Still, he didn't approach.

Not yet.

Instead, he formed a plan. A performance.

He wiped dirt and dried blood from his face, forcing tears to his eyes. Took a deep breath. Then stumbled from the trees, crying.

"Thank god I found someone! I've been running for hours—I thought I was going to die!"

Weapons snapped up. The group stood, ready to kill anything—man or monster.

But then they saw his face.

The leader froze.

He stood tall, six-foot-four, muscles coiled beneath his black shirt and leather plating. His brown eyes narrowed. His black hair was short and unruly, like a beast barely contained.

He stared, stunned.

What the hell?

How can a human look like that?

It's like a divine descended… no—worse. Beyond that.

Uriel walked closer, trembling, eyes wide with faux innocence.

"Please… let me stay with you. Just until we reach somewhere safe."

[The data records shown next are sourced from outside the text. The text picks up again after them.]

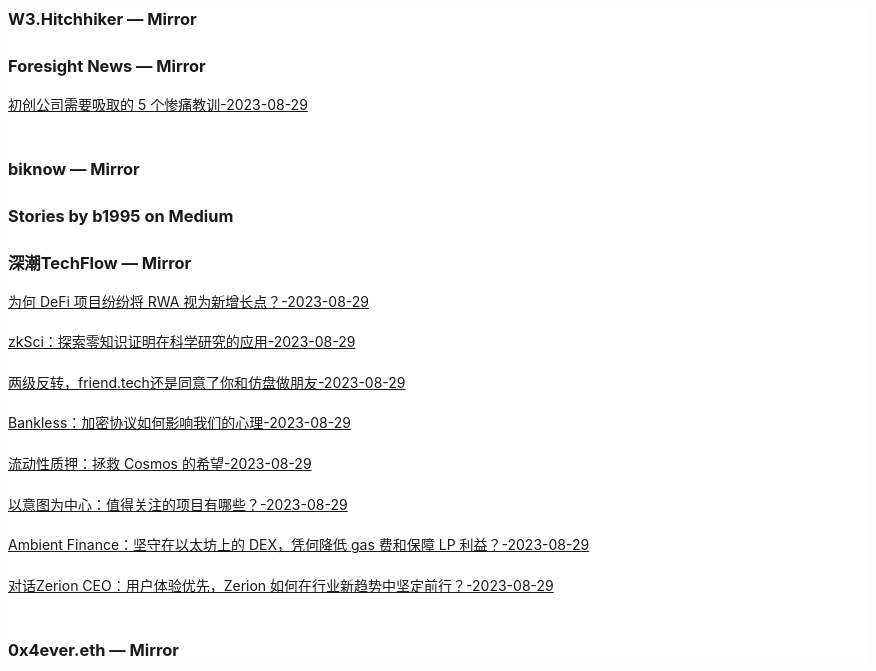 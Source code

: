 

###  W3.Hitchhiker — Mirror







###  Foresight News — Mirror

<a target=_blank rel=nofollow href="https://mirror.xyz/foresightnews.eth/mCCx45MtXyMJhCoV2NhtT7dGqPe09q6Jhoqfr2ZzhwA" >初创公司需要吸取的 5 个惨痛教训-2023-08-29</a><br/><br/>





###  biknow — Mirror







###  Stories by b1995 on Medium







###  深潮TechFlow — Mirror

<a target=_blank rel=nofollow href="https://mirror.xyz/0x0E58bB9795a9D0F065e3a8Cc2aed2A63D6977d8A/xnl-2fkvW_h_eVOaUUs3rPxFrrAYJ8CgFYjGVay2pIE" >为何 DeFi 项目纷纷将 RWA 视为新增长点？-2023-08-29</a><br/><br/><a target=_blank rel=nofollow href="https://mirror.xyz/0x0E58bB9795a9D0F065e3a8Cc2aed2A63D6977d8A/IqKjmW-VqSCftAQiM0q-1moddW3xQkwykvXUalm1GuE" >zkSci：探索零知识证明在科学研究的应用-2023-08-29</a><br/><br/><a target=_blank rel=nofollow href="https://mirror.xyz/0x0E58bB9795a9D0F065e3a8Cc2aed2A63D6977d8A/fVP9iMMQqKZnFxt5JFBngcQst4iYuIqzZLcfaCtD1cs" >两级反转，friend.tech还是同意了你和仿盘做朋友-2023-08-29</a><br/><br/><a target=_blank rel=nofollow href="https://mirror.xyz/0x0E58bB9795a9D0F065e3a8Cc2aed2A63D6977d8A/zODdZzN6RwNY2QnGabkrFcHnd3nWc_Nov9mTtUSSBaM" >Bankless：加密协议如何影响我们的心理-2023-08-29</a><br/><br/><a target=_blank rel=nofollow href="https://mirror.xyz/0x0E58bB9795a9D0F065e3a8Cc2aed2A63D6977d8A/dT-nX-3-SgXEd4pKj8ottmJNy3A1TWpfftNyrF4WNZk" >流动性质押：拯救 Cosmos 的希望-2023-08-29</a><br/><br/><a target=_blank rel=nofollow href="https://mirror.xyz/0x0E58bB9795a9D0F065e3a8Cc2aed2A63D6977d8A/ASdhtXu8atHmRLjVz62UD_cMk6v0-uR8Bd1FDKkxUCU" >以意图为中心：值得关注的项目有哪些？-2023-08-29</a><br/><br/><a target=_blank rel=nofollow href="https://mirror.xyz/0x0E58bB9795a9D0F065e3a8Cc2aed2A63D6977d8A/vgCeI6PXqvlbCQC6aDtHEEYwm9apKR51rJ4UguzZhuk" >Ambient Finance：坚守在以太坊上的 DEX，凭何降低 gas 费和保障 LP 利益？-2023-08-29</a><br/><br/><a target=_blank rel=nofollow href="https://mirror.xyz/0x0E58bB9795a9D0F065e3a8Cc2aed2A63D6977d8A/WZB-mu1VUHpP9ao_6LBDUvrwhosbSRO4FfTa6p3BBLI" >对话Zerion CEO：用户体验优先，Zerion 如何在行业新趋势中坚定前行？-2023-08-29</a><br/><br/>







###  0x4ever.eth — Mirror



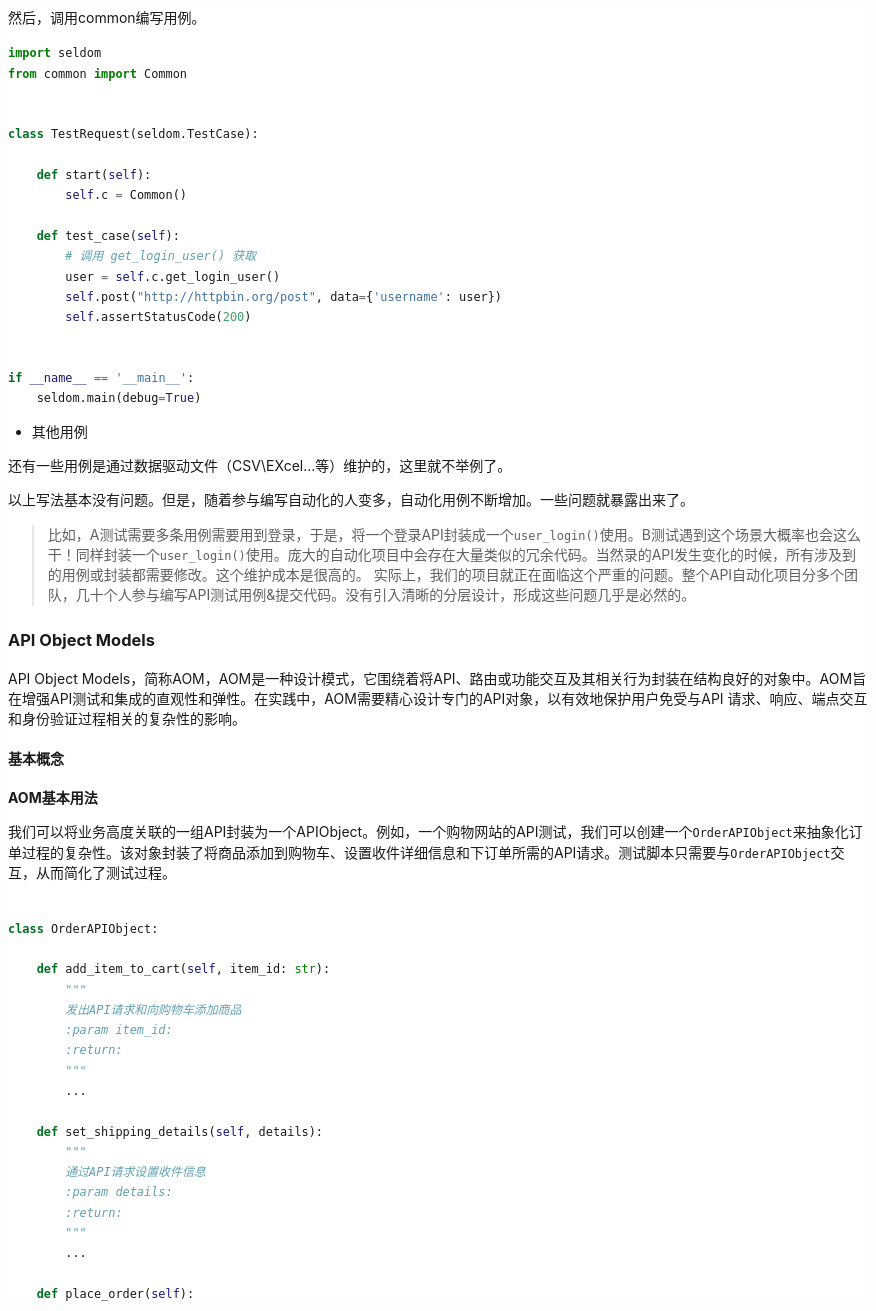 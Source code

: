 然后，调用common编写用例。

```py
import seldom
from common import Common


class TestRequest(seldom.TestCase):

    def start(self):
        self.c = Common()

    def test_case(self):
        # 调用 get_login_user() 获取
        user = self.c.get_login_user()
        self.post("http://httpbin.org/post", data={'username': user})
        self.assertStatusCode(200)


if __name__ == '__main__':
    seldom.main(debug=True)
```

* 其他用例

还有一些用例是通过数据驱动文件（CSV\EXcel...等）维护的，这里就不举例了。


以上写法基本没有问题。但是，随着参与编写自动化的人变多，自动化用例不断增加。一些问题就暴露出来了。

> 比如，A测试需要多条用例需要用到登录，于是，将一个登录API封装成一个`user_login()`使用。B测试遇到这个场景大概率也会这么干！同样封装一个`user_login()`使用。庞大的自动化项目中会存在大量类似的冗余代码。当然录的API发生变化的时候，所有涉及到的用例或封装都需要修改。这个维护成本是很高的。
> 实际上，我们的项目就正在面临这个严重的问题。整个API自动化项目分多个团队，几十个人参与编写API测试用例&提交代码。没有引入清晰的分层设计，形成这些问题几乎是必然的。


### API Object Models

API Object Models，简称AOM，AOM是一种设计模式，它围绕着将API、路由或功能交互及其相关行为封装在结构良好的对象中。AOM旨在增强API测试和集成的直观性和弹性。在实践中，AOM需要精心设计专门的API对象，以有效地保护用户免受与API 请求、响应、端点交互和身份验证过程相关的复杂性的影响。


#### 基本概念


__AOM基本用法__

我们可以将业务高度关联的一组API封装为一个APIObject。例如，一个购物网站的API测试，我们可以创建一个`OrderAPIObject`来抽象化订单过程的复杂性。该对象封装了将商品添加到购物车、设置收件详细信息和下订单所需的API请求。测试脚本只需要与`OrderAPIObject`交互，从而简化了测试过程。

```py

class OrderAPIObject:

    def add_item_to_cart(self, item_id: str):
        """
        发出API请求和向购物车添加商品
        :param item_id:
        :return:
        """
        ...

    def set_shipping_details(self, details):
        """
        通过API请求设置收件信息
        :param details:
        :return:
        """
        ...

    def place_order(self):
```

He hated this act. But this was survival. He'd learned long ago—mercy was just another mask.

A girl stepped out from behind the tall man and squealed.

"Oh my god, how can someone be this cute?! Yes, yes, YES! You can stay!"

She was about 5'7", just slightly shorter than malnourished Uriel. Brown hair, brown eyes. Her top hung off her shoulders like armor forged for allure—plain in color, daring in cut. Long sleeves hid her arms, but her collarbones caught the firelight like twin blades unsheathed.

Her pants were dark, high-waisted, and laced tight—practical but sculpted. They bore the wear of travel but held her like armor: sharp at the hips, silent at the knees, unforgiving to weakness.

She grabbed Uriel's hand and dragged him to the fire.

The big man growled.

"Thessa! You can't just bring anyone you like! We don't know if we can trust him."

Thessa turned, snapping back.

"And tell me, Varek—what is this boy going to do to us? He's weak, half-dead, and looks no older than fourteen. If I wanted to, I could kill him before he even noticed."

"Let me have my fun."

Uriel stiffened at that.

But he couldn't focus on her threat.

Not yet.

Everything in this place could change—shift—twist. He needed to survive. To plan.

And then Thessa looked at him.

"You really are something else… I've never seen someone with white hair and golden eyes. Truly beautiful."

She reached out and ran her fingers down his back—then lower.

Uriel's stomach churned.

If he could've vomited, he would've.

Not because she was ugly. No.

Because he hated the lust. The favor. The hollow awe people showed him. It wasn't love. It wasn't companionship. It was obsession with a face he'd long since learned to hide.

Not vanity—survival.

He knew what he looked like. Knew what it drew out of people. That's why he usually stayed hidden in grime and dirt.

But here?

Here he'd have to endure it.

Humiliation.

Dehumanization.

He'd sacrifice his pride—his body—if it meant staying alive another day.